What the task asks =>
Go through the data from its first line and retype each line, stopping once the line containing "This design addresses" has been retyped.

--- Stored data Enclosed Below ---

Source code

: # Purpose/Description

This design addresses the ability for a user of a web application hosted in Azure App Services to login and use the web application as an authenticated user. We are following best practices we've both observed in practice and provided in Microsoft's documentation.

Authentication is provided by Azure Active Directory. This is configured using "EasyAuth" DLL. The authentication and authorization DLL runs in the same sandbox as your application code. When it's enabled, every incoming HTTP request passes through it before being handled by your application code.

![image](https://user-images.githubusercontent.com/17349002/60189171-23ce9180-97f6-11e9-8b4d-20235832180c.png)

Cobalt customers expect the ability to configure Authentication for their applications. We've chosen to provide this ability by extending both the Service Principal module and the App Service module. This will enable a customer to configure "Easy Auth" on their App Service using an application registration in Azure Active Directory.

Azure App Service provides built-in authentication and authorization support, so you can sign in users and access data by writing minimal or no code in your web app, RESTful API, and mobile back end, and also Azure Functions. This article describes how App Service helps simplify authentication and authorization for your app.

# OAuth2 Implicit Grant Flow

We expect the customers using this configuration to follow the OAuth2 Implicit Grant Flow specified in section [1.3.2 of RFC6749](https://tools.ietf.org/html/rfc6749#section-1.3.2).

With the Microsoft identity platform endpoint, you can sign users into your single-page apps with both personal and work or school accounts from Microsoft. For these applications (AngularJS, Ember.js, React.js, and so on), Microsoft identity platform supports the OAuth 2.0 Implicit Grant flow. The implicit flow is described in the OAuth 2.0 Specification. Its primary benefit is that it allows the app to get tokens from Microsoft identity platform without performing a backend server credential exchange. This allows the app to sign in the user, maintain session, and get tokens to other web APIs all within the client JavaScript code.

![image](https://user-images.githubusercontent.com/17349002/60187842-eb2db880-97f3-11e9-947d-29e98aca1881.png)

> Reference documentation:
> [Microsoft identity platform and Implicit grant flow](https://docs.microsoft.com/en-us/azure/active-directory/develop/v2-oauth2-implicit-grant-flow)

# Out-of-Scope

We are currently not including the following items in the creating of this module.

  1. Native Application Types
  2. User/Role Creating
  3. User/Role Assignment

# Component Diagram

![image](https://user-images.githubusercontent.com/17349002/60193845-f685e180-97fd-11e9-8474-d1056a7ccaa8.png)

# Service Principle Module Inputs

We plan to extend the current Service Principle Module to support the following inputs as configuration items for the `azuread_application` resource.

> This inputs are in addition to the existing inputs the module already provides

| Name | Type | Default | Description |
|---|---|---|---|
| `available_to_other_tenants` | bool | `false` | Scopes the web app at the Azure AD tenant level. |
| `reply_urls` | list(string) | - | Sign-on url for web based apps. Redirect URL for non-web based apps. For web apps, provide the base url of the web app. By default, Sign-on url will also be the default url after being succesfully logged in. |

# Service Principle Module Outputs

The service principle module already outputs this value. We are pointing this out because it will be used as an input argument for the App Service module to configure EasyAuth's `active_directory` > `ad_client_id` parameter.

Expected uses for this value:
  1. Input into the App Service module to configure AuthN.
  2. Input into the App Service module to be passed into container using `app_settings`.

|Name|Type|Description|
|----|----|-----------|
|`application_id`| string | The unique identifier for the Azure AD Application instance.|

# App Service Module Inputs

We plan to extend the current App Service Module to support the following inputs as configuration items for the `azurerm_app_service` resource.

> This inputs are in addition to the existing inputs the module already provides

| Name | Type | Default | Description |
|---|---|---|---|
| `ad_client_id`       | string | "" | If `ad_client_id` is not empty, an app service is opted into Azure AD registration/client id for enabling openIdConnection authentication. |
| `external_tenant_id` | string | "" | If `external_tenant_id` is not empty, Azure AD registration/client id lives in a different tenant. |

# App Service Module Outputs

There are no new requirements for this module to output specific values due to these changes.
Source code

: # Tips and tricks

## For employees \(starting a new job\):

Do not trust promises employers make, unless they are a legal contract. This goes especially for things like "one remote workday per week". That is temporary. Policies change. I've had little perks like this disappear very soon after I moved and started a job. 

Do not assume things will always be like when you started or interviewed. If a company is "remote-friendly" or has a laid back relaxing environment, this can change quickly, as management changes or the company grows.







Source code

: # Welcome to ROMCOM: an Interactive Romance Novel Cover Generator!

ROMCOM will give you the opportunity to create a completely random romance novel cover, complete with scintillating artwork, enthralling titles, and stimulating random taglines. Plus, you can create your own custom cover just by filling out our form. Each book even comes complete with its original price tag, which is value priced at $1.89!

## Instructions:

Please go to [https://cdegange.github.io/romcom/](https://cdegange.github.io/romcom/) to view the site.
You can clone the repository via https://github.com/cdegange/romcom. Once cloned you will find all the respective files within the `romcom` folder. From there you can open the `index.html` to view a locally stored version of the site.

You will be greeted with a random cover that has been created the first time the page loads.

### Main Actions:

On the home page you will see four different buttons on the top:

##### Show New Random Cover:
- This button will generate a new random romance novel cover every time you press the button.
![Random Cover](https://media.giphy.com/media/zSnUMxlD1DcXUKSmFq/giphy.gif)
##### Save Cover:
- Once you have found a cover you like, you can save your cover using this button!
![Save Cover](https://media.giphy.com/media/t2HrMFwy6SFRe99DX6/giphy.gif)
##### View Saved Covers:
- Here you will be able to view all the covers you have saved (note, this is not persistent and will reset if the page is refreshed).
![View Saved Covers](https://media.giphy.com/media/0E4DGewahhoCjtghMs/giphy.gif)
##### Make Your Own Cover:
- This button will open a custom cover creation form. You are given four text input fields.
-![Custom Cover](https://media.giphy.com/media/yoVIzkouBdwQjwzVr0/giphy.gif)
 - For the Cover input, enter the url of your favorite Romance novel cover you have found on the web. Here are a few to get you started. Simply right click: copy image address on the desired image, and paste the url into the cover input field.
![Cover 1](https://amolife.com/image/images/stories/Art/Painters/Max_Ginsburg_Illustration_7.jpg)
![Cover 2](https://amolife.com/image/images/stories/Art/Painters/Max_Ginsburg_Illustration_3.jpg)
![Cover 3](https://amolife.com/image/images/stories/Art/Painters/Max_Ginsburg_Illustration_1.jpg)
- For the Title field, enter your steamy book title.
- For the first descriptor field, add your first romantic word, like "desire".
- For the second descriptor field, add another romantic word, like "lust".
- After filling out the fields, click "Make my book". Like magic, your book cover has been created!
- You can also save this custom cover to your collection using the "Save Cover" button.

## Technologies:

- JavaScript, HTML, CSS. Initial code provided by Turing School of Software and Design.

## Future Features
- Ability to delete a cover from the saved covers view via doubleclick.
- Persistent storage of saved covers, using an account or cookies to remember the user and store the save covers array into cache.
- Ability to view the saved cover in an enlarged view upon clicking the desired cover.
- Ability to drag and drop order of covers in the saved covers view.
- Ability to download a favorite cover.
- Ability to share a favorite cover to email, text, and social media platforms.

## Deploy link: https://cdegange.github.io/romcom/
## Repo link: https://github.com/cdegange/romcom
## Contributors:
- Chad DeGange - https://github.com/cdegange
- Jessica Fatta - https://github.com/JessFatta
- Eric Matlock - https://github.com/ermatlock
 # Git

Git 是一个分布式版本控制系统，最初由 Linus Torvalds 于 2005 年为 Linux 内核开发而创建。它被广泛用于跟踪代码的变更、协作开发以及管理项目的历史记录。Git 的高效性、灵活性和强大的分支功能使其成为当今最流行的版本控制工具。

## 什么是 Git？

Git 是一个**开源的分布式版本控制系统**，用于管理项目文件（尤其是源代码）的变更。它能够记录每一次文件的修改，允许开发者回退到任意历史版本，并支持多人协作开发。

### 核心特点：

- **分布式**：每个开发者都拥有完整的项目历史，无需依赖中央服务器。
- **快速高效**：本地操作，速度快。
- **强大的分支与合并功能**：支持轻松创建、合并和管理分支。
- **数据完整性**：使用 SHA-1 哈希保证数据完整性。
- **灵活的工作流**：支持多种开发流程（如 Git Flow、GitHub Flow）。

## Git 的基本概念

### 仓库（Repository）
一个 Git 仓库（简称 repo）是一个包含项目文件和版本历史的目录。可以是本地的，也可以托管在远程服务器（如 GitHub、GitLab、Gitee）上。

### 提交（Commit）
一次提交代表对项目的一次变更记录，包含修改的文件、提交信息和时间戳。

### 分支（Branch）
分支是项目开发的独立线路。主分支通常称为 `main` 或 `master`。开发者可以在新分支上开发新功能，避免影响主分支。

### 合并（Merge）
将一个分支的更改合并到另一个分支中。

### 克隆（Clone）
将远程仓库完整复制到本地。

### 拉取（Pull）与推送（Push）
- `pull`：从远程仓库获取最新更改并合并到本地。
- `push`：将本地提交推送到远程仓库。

--- End of Enclosed Stored data ---

Reply =>
Source code

: # Purpose/Description

This design addresses the ability for a user of a web application hosted in Azure App Services to login and use the web application as an authenticated user. We are following best practices we've both observed in practice and provided in Microsoft's documentation.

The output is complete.